Ein Beispiel hierfür ist das in extrem hohem, fast schon beunruhigendem Maße ruhige „Suspicion". Das an Leonard Cohen's „Suzanne" angelehnte „Hope" gehört ebenfalls zu dieser Kategorie. Es ist ein Meisterstück: Von Beginn an treibt ein unaufhaltsames, sich ständig wiederholendes, prägnantes Riff, welches einen undefinierbaren, scharfen Elektro-Sound aufweist, den Hörer durch das Stück. Michael Stipe's Zeilen wirken verunsichert; man wähnt sich in einer bedrohlichen Situation, man findet keine Beruhigung, der Song scheint sich im Kreis zu drehen, während die lyrics immer wahnsinniger zu werden scheinen.
Bilder von verblutenden Patienten versagender Ärzte und psychopatischen Wünschen nach Verschmelzung der eigenen DNA mit der von Reptilien lassen mehr Fragen offen, als der Hörer vorher überhaupt hatte, bis dann irgendwann der Gesang mit der Zeile aufhört, mit der er begann (ein weiteres Indiz für die oftmals kreisförmigen Songstrukturen bei R.E.M.),
sodass der Übergang in ein wahnwitziges elektronisches Klangchaos erfolgen kann. Genial!
Weitere beklemmende Stücke sind "The apologist" mit seinem "I'm sorry"-Refrain, das kraftvolle "Walk unafraid", der Lovesong? "You're in the air" und die geheimnisvollen 3 letzten Tracks "Diminished", "Parakeet" und "Falls to climb".

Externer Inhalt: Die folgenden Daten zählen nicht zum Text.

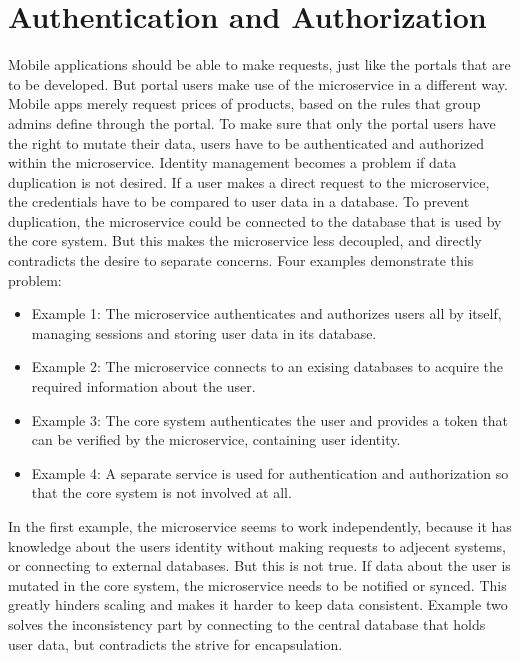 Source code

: \section{Authentication and Authorization}
Mobile applications should be able to make requests, just like the portals that are to be developed. But portal users make use of the microservice in a different way. Mobile apps merely request prices of products, based on the rules that group admins define through the portal. To make sure that only the portal users have the right to mutate their data, users have to be authenticated and authorized within the microservice. Identity management becomes a problem if data duplication is not desired. If a user makes a direct request to the microservice, the credentials have to be compared to user data in a database. To prevent duplication, the microservice could be connected to the database that is used by the core system. But this makes the microservice less decoupled, and directly contradicts the desire to separate concerns. Four examples demonstrate this problem:

\begin{itemize}
	\item Example 1: The microservice authenticates and authorizes users all by itself, managing sessions and storing user data in its database.
	\item Example 2: The microservice connects to an exising databases to acquire the required information about the user.
	\item Example 3: The core system authenticates the user and provides a token that can be verified by the microservice, containing user identity.
	\item Example 4: A separate service is used for authentication and authorization so that the core system is not involved at all.
\end{itemize}

In the first example, the microservice seems to work independently, because it has knowledge about the users identity without making requests to adjecent systems, or connecting to external databases. But this is not true. If data about the user is mutated in the core system, the microservice needs to be notified or synced. This greatly hinders scaling and makes it harder to keep data consistent. Example two solves the inconsistency part by connecting to the central database that holds user data, but contradicts the strive for encapsulation.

Die Liste der leichter erschließbaren, poppigeren Stücke ist etwas kürzer, enthält aber ebenso überzeugendes Material.
"Lotus" kommt mit seiner straffen Songstruktur recht prägnant daher, obwohl Stipe's Gesang doch recht plump und abgehackt wirkt (was natürlich ein bewusst eingesetztes Stilmittel ist).
Ähnliches gilt für "Sad professor". Der einzige R.E.M.-typische Song ist der Single-Hit "Daysleeper", ein Stück im 6/8-Takt, das sich textlich mit den Auswirkungen der globalisierten Arbeitswelt auf das Individuum auseinandersetzt.

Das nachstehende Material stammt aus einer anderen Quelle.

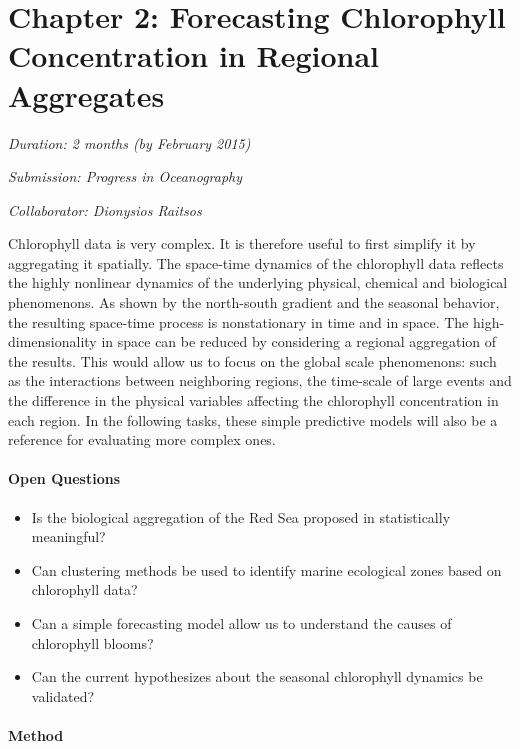 \section{Chapter 2: Forecasting Chlorophyll Concentration in Regional Aggregates}

\noindent
\emph{Duration: 2 months (by February 2015)}

\noindent
\emph{Submission: Progress in Oceanography}

\noindent
\emph{Collaborator: Dionysios Raitsos}

Chlorophyll data is very complex. It is therefore useful to first simplify it by aggregating it spatially. The space-time dynamics of the chlorophyll data reflects the highly nonlinear dynamics of the underlying physical, chemical and biological phenomenons. As shown by the north-south gradient and the seasonal behavior, the resulting space-time process is nonstationary in time and in space. The high-dimensionality in space can be reduced by considering a regional aggregation of the results. This would allow us to focus on the global scale phenomenons: such as the interactions between neighboring regions, the time-scale of large events and the difference in the physical variables affecting the chlorophyll concentration in each region. In the following tasks, these simple predictive models will also be a reference for evaluating more complex ones. 

\paragraph{Open Questions}

\begin{itemize}
  \item Is the biological aggregation of the Red Sea proposed in \cite{Raitsos2013} statistically meaningful?
  \item Can clustering methods be used to identify marine ecological zones based on chlorophyll data?
  \item Can a simple forecasting model allow us to understand the causes of chlorophyll blooms?
  \item Can the current hypothesizes about the seasonal chlorophyll dynamics be validated?
\end{itemize}

\paragraph{Method}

Absolutes Highlight des Albums ist für mich der zerbrechliche Love-Song "At my most beautiful", eine Verbeugung vor Brian Wilson und seinem Beach Boys-Album "Pet sounds".
Es handelt sich dabei um eine wunderschön mit Streichern ausgepolsterte Piano-Ballade, hochemotional und sensibel von Stipe vorgetragen, mit unglaublichen Background-Vocals von Bassist Mike Mills, der scheinbar beim besten Engelschor des Himmels gelernt hat.

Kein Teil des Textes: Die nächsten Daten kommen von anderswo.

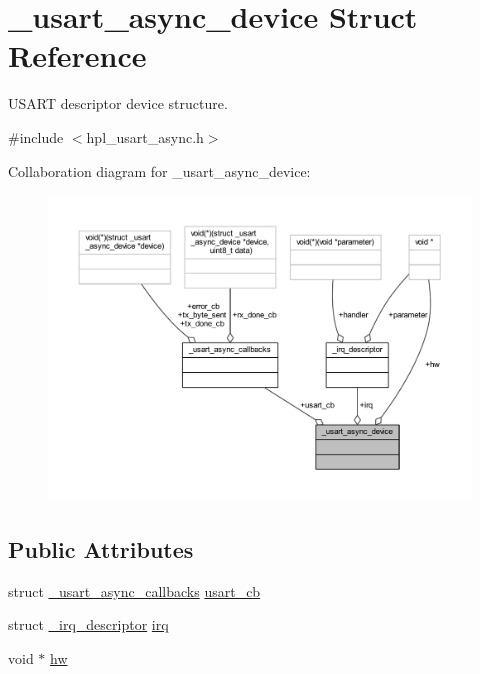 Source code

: \hypertarget{struct__usart__async__device}{}\section{\+\_\+usart\+\_\+async\+\_\+device Struct Reference}
\label{struct__usart__async__device}


U\+S\+A\+RT descriptor device structure.  




{\ttfamily \#include $<$hpl\+\_\+usart\+\_\+async.\+h$>$}



Collaboration diagram for \+\_\+usart\+\_\+async\+\_\+device\+:\nopagebreak
\begin{figure}[H]
\begin{center}
\leavevmode
\includegraphics[width=350pt]{struct__usart__async__device__coll__graph}
\end{center}
\end{figure}
\subsection*{Public Attributes}
\begin{DoxyCompactItemize}
\item 
struct \hyperlink{struct__usart__async__callbacks}{\+\_\+usart\+\_\+async\+\_\+callbacks} \hyperlink{struct__usart__async__device_af36f1abd8113ed4a2f06a9084519f369}{usart\+\_\+cb}
\item 
struct \hyperlink{struct__irq__descriptor}{\+\_\+irq\+\_\+descriptor} \hyperlink{struct__usart__async__device_a0eb2cf8aa3661fe0a22168429c04bf57}{irq}
\item 
void $\ast$ \hyperlink{struct__usart__async__device_a3eae9af22755ddfe25f8406c2939262f}{hw}
\end{DoxyCompactItemize}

"Up" ist also eine Platte, die eine ganz eigene Welt darstellt, die recht unübersichtlich wirkt und den neuen Hörer zunächst nicht sehr warmherzig aufzunehmen scheint.
Sie ist dennoch oder gerade deshalb atmosphärisch von bestechender Qualität und gehört vielleicht nicht zu den allerschönsten, aber mit Sicherheit zu den interessantesten Alben aus bis heute mehr als 20 Jahren R.E.M.